I was running other tests on the same boxes after submitting the bug report, and indeed I had disabled semi-sync .
Sorry for this. I am attaching new global variables for both master and slave.
The only difference is rpl_semi_sync_slave_enabled on slave.
I re-run the test with this change to confirm that the behavior is the same initially reported in the bug.
Again, sorry for the wrong variables file

master config file

Attachment: glovar_master.txt (text/plain), 13.94 KiB.

slave config

Attachment: glovar_slave.txt (text/plain), 13.95 KiB.

My apologies for the delay in getting back to you on this.
Could you please share exact sysbench stats with semi-sync and with async?
Also, could you please provide exact my.cnf from both master/slave(pls make it private after uploading) instead of show global variables?

Will join my test details for your reference just in case I'm missing anything(Had to scale down test case to fit test environment( innodb buffer pool size adjusted to 150G instead of 283G, sysbench max time changed to 5min instead of 2hrs in the test case)).

Regards,
Umesh

test results

Attachment: 75570_results.txt (text/plain), 6.76 KiB.

Also, could you please try out official MySQL builds instead of Percona server build and share sysbench results with exact Semi-sync replication setup(conf file, and whatever steps followed later)? 

Thanks in advance!

Regards,
Umesh

sysbench results

Attachment: 75570_sysbench.txt (text/plain), 10.31 KiB.

Hi Umesh,

I attached config files and sysbench results with details.

Sorry for not attaching config files from the very beginning, but when I used to work at MySQL Support often config files and global variables were not identical, so I tend to ask and provide global variables and not config files.
In fact, in our setup there is no reference to semi-sync in config files: semi-sync is only enabled when the server joins production.

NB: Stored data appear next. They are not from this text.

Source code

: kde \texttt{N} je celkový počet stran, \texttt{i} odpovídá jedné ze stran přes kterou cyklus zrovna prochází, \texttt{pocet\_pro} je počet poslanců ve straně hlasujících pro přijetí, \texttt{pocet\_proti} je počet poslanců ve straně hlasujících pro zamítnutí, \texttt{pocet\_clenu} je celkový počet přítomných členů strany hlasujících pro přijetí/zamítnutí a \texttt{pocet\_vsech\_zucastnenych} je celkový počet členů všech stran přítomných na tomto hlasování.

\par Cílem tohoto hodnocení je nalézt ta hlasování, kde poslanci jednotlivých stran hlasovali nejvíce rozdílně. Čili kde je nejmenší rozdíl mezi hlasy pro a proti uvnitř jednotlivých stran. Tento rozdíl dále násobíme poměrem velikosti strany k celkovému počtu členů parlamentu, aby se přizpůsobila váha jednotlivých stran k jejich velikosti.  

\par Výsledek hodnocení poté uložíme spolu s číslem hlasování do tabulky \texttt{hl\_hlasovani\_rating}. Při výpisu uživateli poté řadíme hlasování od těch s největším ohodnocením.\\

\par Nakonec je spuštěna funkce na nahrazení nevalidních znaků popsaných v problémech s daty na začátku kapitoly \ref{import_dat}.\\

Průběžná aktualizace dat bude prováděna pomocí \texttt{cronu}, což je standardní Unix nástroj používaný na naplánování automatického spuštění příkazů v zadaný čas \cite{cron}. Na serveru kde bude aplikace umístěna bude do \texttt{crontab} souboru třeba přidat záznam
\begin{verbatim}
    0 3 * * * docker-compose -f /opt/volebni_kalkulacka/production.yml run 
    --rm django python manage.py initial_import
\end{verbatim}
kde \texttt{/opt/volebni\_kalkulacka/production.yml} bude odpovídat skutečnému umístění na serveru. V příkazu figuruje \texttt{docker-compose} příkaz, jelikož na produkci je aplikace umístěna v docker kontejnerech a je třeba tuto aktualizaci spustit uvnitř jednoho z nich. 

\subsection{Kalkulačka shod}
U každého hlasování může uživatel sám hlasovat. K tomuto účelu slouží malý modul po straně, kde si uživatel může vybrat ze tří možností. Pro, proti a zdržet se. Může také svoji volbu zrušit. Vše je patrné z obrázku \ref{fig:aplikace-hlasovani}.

With regards to innodb_buffer_pool_size, this should not be relevant. I reproduced the issue with innodb_buffer_pool_size=16G (see attached config files), and I am confident I can reproduced it with an even smaller buffer pool.

sysbench max time is not relevant either, and 5 minutes are more than enough. In fact the sysbench results I attached now ran for 5 minutes only. In my initial test I run if for longer time (2 hrs) because I was trying to understand if performance just degrade or if transactions/sec stalls completely in the long run.

Something relevant that needs attention is rpl_semi_sync_master_timeout: we increase it to a very high value to not revert to asynchronous replication.
With rpl_semi_sync_master_timeout=10000 (the default) performance are worse than without semi-sync, yet a lot better than with a very high value of rpl_semi_sync_master_timeout because threads reverts to asynchronous replication (so no semi-sync anymore).

In your results I see that with semi-sync enabled you have a max response time of 1890.85ms , therefore in your test rpl_semi_sync_master_timeout doesn't seem to be an issue.

I will try out official MySQL builds instead of Percona server build and share new sysbench results.

Thank you Rene for the sysbench results and conf files.
I agree that global variables etc is enough in most of the cases but the list you sent had other extra variables(Percona server) and had to filter those unavailable variables. 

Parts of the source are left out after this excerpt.